» DATA SUPPLIED
Content starts

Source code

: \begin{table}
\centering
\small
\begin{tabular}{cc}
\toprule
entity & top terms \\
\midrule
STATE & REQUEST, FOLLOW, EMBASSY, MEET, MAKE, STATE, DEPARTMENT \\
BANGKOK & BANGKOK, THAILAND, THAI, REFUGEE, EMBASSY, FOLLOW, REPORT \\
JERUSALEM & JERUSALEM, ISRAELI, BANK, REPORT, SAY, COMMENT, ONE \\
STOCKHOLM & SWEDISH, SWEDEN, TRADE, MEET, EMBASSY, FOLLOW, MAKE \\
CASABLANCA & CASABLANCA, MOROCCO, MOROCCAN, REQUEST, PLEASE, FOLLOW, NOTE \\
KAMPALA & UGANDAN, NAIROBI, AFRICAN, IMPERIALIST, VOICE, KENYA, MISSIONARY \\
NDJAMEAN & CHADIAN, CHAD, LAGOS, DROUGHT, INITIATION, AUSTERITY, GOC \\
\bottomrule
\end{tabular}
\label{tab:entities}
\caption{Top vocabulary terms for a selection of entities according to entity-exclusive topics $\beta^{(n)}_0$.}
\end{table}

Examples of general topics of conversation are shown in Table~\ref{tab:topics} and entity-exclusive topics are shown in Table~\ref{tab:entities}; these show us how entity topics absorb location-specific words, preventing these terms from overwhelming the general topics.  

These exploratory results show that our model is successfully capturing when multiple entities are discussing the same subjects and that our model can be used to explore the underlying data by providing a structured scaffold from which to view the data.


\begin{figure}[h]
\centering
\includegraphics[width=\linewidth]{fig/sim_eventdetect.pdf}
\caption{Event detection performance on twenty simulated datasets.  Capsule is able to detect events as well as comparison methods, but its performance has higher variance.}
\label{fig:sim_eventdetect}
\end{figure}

Content ends

» TASK REQUIREMENTS
Return every line of the listing above where "label" appears.

» RESPONSE AREA
\label{tab:entities}
\label{fig:sim_eventdetect}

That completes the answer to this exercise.